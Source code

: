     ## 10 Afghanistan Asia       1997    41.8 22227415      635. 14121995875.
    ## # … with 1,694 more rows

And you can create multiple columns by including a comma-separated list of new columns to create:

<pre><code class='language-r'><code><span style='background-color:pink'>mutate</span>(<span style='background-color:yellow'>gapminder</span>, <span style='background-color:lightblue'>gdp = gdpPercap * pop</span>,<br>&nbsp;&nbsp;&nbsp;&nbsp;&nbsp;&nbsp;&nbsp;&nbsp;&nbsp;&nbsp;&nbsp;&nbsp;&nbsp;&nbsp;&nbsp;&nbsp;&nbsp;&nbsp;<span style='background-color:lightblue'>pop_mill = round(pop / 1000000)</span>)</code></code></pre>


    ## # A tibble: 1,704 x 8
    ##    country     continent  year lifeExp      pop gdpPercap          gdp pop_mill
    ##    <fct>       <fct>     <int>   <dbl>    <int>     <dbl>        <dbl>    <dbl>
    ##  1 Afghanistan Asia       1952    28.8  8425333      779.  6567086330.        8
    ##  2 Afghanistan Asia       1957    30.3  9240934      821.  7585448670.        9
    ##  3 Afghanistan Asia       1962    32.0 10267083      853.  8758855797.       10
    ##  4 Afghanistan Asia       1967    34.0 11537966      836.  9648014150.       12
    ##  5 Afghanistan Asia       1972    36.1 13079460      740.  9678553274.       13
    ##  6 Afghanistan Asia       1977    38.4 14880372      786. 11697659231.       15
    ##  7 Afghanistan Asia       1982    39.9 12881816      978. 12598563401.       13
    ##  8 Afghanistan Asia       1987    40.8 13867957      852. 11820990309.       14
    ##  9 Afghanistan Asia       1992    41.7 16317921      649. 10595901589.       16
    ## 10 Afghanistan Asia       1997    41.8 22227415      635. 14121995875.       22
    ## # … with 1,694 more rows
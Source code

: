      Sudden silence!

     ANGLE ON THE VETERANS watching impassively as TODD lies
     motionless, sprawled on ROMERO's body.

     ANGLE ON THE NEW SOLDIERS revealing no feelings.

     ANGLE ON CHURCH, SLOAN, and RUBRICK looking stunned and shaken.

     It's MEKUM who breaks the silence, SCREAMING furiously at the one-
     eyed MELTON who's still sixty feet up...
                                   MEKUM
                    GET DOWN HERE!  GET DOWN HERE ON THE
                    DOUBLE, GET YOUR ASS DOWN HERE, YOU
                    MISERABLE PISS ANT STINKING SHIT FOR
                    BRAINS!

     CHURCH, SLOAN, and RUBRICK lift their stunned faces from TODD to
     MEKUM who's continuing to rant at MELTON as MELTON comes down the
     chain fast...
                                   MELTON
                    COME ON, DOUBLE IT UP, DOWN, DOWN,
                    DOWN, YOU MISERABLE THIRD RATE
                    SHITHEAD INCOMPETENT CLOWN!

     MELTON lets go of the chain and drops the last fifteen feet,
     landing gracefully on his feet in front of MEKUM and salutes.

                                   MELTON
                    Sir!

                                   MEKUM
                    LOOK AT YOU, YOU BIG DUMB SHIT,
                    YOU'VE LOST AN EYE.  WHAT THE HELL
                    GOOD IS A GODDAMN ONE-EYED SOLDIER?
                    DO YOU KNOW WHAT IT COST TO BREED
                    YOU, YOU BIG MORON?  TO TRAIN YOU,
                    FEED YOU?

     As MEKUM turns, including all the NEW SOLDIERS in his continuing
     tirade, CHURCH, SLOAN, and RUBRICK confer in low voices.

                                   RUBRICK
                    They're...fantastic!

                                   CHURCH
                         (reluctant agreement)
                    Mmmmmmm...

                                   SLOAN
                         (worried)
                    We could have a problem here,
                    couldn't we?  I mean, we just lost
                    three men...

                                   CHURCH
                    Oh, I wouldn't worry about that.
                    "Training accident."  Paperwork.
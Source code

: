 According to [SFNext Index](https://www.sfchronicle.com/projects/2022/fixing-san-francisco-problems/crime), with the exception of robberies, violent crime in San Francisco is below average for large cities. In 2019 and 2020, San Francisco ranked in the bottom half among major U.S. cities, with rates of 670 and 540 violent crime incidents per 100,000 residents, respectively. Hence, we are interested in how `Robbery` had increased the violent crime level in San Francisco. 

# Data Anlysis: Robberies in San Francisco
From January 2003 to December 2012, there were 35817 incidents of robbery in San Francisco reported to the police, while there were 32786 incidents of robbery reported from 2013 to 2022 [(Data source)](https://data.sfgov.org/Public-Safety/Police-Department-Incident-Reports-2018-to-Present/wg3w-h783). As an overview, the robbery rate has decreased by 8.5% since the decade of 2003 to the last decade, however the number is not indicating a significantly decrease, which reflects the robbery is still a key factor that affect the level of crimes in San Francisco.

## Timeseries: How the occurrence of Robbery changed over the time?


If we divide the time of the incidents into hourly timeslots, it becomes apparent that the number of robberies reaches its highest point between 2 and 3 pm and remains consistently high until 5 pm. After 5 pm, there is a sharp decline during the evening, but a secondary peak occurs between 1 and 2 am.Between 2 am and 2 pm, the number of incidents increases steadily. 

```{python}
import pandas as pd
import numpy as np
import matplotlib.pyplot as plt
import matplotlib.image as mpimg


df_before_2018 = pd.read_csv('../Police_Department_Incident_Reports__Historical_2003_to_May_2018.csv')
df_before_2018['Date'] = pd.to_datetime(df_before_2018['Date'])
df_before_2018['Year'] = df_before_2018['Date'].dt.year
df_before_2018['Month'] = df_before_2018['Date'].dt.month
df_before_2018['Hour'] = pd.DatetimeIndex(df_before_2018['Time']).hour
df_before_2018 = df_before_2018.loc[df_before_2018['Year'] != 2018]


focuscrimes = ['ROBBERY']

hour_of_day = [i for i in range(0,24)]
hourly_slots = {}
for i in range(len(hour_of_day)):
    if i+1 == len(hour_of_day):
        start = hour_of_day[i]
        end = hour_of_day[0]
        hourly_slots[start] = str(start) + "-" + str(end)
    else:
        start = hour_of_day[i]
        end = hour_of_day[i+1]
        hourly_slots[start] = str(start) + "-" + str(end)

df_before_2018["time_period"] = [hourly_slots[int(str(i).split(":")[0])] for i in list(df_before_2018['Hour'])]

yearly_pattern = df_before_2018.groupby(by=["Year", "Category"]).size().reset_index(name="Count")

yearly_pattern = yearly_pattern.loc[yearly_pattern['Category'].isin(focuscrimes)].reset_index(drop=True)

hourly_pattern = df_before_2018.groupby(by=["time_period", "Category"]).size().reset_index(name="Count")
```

TO DO
How many lines of the listing above include the word "silence"? State the number and nothing else.

REPLY
2